If you you know Java you can write your own code using weka classes to do the experiments and evaluate them. From Weka experimenter under analysis you can carry out t-test to evaluate the results. You may also evaluate the arff result using a scripting language such as perl or python to find out optimal ML, parameters and databases
You may be able to come up with better solutions by using your own judgment and designing and running experiments manually (in batches). Or, apart from the suggestions above, you could write a genetic algorithm.
WEKA in general provides good parameters by defect. Be also careful of giving too much effort to tuning parameters since you can end over fitting your data. It could be more worth at some point comparing multiple algorithms using multiple metrics. In most problems to gain a bit more accuracy will not matter that much as reducing false positives or computation time.

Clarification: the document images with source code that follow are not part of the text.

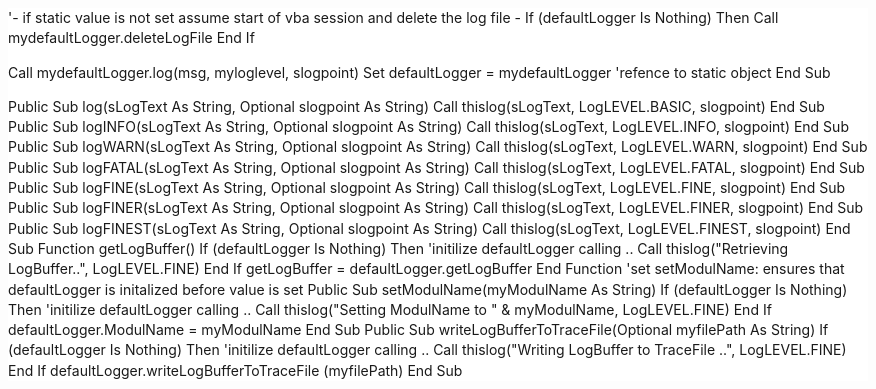   '- if static value is not set assume start of vba session and delete the log file -
  If (defaultLogger Is Nothing) Then
     Call mydefaultLogger.deleteLogFile
  End If

  Call mydefaultLogger.log(msg, myloglevel, slogpoint)
  Set defaultLogger = mydefaultLogger  'refence to static object
End Sub

Public Sub log(sLogText As String, Optional slogpoint As String)
   Call thislog(sLogText, LogLEVEL.BASIC, slogpoint)
End Sub
Public Sub logINFO(sLogText As String, Optional slogpoint As String)
   Call thislog(sLogText, LogLEVEL.INFO, slogpoint)
End Sub
Public Sub logWARN(sLogText As String, Optional slogpoint As String)
   Call thislog(sLogText, LogLEVEL.WARN, slogpoint)
End Sub
Public Sub logFATAL(sLogText As String, Optional slogpoint As String)
   Call thislog(sLogText, LogLEVEL.FATAL, slogpoint)
End Sub
Public Sub logFINE(sLogText As String, Optional slogpoint As String)
   Call thislog(sLogText, LogLEVEL.FINE, slogpoint)
End Sub
Public Sub logFINER(sLogText As String, Optional slogpoint As String)
   Call thislog(sLogText, LogLEVEL.FINER, slogpoint)
End Sub
Public Sub logFINEST(sLogText As String, Optional slogpoint As String)
   Call thislog(sLogText, LogLEVEL.FINEST, slogpoint)
End Sub
Function getLogBuffer()
   If (defaultLogger Is Nothing) Then
      'initilize defaultLogger calling ..
      Call thislog("Retrieving LogBuffer..", LogLEVEL.FINE)
   End If
   getLogBuffer = defaultLogger.getLogBuffer
End Function
'set setModulName: ensures that defaultLogger is initalized before value is set
Public Sub setModulName(myModulName As String)
    If (defaultLogger Is Nothing) Then
      'initilize defaultLogger calling ..
      Call thislog("Setting ModulName to " & myModulName, LogLEVEL.FINE)
    End If
    defaultLogger.ModulName = myModulName
End Sub
Public Sub writeLogBufferToTraceFile(Optional myfilePath As String)
    If (defaultLogger Is Nothing) Then
      'initilize defaultLogger calling ..
      Call thislog("Writing LogBuffer to TraceFile ..", LogLEVEL.FINE)
   End If
   defaultLogger.writeLogBufferToTraceFile (myfilePath)
End Sub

You can use one of the meta-classifier for parameter optimization already built into Weka, for example CVParameterSelection or even GridSerach. Example:
1. set classifier to CVParameterSelection
2. set a base classifier within the settings of CVParameterSelection
3. set CVParameter settings (examples also in link below): parameter_name start_value end_value step_size
More about this topic: http://weka.wikispaces.com/Optimizing+parameters
More generally, the Nelder-Mead optimization algorithm may be useful, as well. Treat the function you're optimizing as the crossvalidation performance of your algorithm trained at different parameter values.